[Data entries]
*** Block opens ***

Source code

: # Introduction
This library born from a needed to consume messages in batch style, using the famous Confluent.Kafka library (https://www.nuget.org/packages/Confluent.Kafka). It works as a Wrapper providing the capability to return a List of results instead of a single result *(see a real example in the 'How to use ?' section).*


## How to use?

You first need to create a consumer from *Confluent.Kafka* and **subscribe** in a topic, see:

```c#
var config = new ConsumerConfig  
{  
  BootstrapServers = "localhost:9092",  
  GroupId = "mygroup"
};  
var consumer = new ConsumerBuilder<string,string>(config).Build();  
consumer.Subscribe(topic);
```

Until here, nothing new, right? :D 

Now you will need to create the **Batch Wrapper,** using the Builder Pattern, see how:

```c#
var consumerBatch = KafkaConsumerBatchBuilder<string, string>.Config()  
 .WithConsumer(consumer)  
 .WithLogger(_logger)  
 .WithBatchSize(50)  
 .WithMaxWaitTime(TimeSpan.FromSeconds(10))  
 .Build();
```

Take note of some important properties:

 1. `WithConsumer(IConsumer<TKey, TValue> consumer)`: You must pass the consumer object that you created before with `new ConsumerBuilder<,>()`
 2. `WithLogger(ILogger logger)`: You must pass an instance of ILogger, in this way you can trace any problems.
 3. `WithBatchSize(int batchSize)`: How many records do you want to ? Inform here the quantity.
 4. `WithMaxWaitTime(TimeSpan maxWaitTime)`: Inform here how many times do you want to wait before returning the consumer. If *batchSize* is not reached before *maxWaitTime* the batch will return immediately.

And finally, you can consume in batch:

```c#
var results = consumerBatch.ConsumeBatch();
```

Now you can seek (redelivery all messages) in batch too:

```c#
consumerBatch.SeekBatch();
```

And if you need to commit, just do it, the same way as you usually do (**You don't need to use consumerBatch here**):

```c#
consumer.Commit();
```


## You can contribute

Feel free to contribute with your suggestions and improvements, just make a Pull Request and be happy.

*** Block closes ***
*** Block opens ***

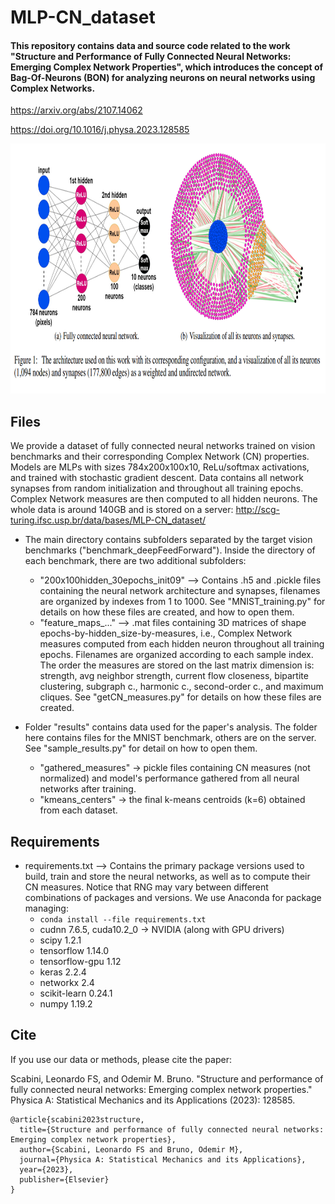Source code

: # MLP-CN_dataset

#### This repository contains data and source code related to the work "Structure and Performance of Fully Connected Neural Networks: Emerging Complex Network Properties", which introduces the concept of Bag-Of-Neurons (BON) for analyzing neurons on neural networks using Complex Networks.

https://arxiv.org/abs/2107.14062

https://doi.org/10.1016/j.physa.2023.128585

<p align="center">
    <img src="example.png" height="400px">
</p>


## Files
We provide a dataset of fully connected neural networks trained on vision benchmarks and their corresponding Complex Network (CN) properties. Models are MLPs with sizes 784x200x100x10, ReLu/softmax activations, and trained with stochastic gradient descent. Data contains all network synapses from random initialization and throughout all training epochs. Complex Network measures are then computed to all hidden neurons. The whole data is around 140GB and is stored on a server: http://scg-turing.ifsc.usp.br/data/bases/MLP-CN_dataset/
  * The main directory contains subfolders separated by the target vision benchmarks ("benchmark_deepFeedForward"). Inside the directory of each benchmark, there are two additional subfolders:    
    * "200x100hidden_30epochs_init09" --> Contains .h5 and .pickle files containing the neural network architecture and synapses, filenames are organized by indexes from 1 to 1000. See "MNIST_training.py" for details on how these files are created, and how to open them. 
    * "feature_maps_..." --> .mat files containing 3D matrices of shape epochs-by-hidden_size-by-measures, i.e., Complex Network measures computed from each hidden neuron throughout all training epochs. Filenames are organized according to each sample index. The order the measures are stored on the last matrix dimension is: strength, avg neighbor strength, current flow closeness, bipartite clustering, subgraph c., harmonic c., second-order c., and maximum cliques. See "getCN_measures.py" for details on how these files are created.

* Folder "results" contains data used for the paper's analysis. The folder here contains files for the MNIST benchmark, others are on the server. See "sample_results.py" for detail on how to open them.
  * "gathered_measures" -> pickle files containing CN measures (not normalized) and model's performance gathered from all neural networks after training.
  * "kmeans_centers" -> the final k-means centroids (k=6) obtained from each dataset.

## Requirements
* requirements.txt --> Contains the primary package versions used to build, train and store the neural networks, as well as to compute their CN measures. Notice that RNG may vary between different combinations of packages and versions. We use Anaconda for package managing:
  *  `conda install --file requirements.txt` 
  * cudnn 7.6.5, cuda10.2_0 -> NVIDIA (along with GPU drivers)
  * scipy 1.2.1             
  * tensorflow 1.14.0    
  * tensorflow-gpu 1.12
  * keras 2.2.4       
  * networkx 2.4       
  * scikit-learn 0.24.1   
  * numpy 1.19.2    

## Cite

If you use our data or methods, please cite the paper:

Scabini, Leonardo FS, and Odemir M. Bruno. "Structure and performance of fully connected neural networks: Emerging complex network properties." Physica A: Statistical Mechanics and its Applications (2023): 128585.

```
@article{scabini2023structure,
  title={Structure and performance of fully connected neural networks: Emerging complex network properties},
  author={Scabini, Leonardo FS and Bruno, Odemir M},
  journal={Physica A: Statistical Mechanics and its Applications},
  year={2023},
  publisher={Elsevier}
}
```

*** Block closes ***
*** Block opens ***

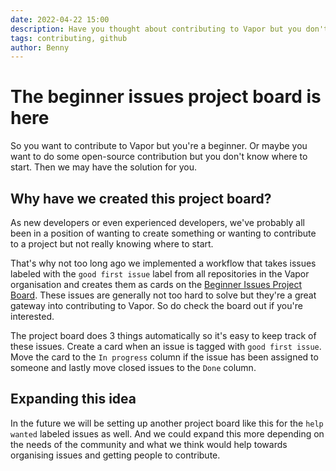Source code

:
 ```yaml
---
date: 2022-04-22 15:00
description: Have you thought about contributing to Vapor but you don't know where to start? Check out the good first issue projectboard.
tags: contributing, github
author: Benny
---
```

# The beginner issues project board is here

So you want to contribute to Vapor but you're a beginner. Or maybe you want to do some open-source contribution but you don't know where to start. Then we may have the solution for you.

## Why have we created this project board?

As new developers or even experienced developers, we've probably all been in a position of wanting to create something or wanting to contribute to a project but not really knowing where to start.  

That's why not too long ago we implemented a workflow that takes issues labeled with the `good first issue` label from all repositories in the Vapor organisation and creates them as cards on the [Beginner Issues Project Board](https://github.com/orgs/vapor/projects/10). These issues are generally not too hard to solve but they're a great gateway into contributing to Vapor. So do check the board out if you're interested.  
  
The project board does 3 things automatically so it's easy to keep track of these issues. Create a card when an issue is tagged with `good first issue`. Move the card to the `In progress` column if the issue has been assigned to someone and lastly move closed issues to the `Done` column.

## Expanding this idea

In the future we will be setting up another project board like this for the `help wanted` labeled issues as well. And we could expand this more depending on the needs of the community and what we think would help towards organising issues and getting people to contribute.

*** Block closes ***

_Problem to solve_
Among the lines above, repeat exactly those from the line with "You first need" to the line with "trace any problems.", counting both ends.

_Solution to the problem_
You first need to create a consumer from *Confluent.Kafka* and **subscribe** in a topic, see:

```c#
var config = new ConsumerConfig  
{  
  BootstrapServers = "localhost:9092",  
  GroupId = "mygroup"
};  
var consumer = new ConsumerBuilder<string,string>(config).Build();  
consumer.Subscribe(topic);
```

Until here, nothing new, right? :D 

Now you will need to create the **Batch Wrapper,** using the Builder Pattern, see how:

```c#
var consumerBatch = KafkaConsumerBatchBuilder<string, string>.Config()  
 .WithConsumer(consumer)  
 .WithLogger(_logger)  
 .WithBatchSize(50)  
 .WithMaxWaitTime(TimeSpan.FromSeconds(10))  
 .Build();
```

Take note of some important properties:

 1. `WithConsumer(IConsumer<TKey, TValue> consumer)`: You must pass the consumer object that you created before with `new ConsumerBuilder<,>()`
 2. `WithLogger(ILogger logger)`: You must pass an instance of ILogger, in this way you can trace any problems.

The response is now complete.